↓

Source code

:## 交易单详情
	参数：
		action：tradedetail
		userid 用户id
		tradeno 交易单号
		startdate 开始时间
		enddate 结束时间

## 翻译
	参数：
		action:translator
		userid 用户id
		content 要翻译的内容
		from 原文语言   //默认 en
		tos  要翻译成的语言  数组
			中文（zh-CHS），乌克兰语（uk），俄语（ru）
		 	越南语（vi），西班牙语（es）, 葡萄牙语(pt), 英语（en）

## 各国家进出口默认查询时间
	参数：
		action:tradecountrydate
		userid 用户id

↑

**Aim of the task:** Go through the data above and return each line containing the string "action".

**Result for this task:**
		action：tradedetail
		action:translator
		action:tradecountrydate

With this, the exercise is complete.